PROBLEM:
For the material below, output exactly the span from the line with "free 1:1 advice" to the line with "### **Get in touch**", including both, and nothing besides.

SOURCE MATERIAL:

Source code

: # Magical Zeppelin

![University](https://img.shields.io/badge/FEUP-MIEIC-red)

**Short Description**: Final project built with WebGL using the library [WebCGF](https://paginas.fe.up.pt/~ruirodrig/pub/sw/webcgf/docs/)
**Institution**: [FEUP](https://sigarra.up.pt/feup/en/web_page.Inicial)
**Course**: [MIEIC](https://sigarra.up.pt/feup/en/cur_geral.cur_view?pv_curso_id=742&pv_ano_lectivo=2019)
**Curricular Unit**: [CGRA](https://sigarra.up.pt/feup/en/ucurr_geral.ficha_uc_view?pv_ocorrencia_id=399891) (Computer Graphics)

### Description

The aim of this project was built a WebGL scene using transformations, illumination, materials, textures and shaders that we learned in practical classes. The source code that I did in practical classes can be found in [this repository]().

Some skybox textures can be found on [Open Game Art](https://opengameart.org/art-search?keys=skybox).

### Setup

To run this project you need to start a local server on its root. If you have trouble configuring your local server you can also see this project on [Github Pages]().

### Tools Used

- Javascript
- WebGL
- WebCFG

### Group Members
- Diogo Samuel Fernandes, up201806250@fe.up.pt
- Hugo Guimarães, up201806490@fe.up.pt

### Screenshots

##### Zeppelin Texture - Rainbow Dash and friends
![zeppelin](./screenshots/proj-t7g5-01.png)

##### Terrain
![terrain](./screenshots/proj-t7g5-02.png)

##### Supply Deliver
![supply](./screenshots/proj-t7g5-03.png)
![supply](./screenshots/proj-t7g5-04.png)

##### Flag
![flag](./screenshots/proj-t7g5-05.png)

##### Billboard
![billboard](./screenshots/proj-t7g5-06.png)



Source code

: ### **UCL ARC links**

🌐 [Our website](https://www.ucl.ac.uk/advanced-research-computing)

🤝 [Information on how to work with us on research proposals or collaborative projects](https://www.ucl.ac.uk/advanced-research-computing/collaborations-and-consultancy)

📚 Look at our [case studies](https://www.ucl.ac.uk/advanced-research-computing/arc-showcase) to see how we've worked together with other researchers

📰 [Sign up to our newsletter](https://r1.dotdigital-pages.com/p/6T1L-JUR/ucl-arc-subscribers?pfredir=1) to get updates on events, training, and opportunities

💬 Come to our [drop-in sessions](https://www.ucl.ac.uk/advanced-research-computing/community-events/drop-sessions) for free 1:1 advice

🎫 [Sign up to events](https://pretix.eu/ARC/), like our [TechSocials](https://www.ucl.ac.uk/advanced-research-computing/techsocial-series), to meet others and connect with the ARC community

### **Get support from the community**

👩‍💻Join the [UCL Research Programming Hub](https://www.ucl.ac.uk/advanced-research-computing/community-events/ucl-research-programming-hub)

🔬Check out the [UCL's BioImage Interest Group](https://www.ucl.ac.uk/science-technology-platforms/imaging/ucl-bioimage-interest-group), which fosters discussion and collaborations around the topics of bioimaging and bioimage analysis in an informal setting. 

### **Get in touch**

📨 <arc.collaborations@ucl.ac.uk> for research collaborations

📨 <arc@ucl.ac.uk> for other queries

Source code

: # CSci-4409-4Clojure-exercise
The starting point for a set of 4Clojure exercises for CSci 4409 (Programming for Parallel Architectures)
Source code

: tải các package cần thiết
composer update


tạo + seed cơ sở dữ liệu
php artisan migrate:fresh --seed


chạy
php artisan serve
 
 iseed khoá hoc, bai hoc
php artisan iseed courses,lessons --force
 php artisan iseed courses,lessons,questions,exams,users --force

EXERCISE ANSWER:
💬 Come to our [drop-in sessions](https://www.ucl.ac.uk/advanced-research-computing/community-events/drop-sessions) for free 1:1 advice

🎫 [Sign up to events](https://pretix.eu/ARC/), like our [TechSocials](https://www.ucl.ac.uk/advanced-research-computing/techsocial-series), to meet others and connect with the ARC community

### **Get support from the community**

👩‍💻Join the [UCL Research Programming Hub](https://www.ucl.ac.uk/advanced-research-computing/community-events/ucl-research-programming-hub)

🔬Check out the [UCL's BioImage Interest Group](https://www.ucl.ac.uk/science-technology-platforms/imaging/ucl-bioimage-interest-group), which fosters discussion and collaborations around the topics of bioimaging and bioimage analysis in an informal setting. 

### **Get in touch**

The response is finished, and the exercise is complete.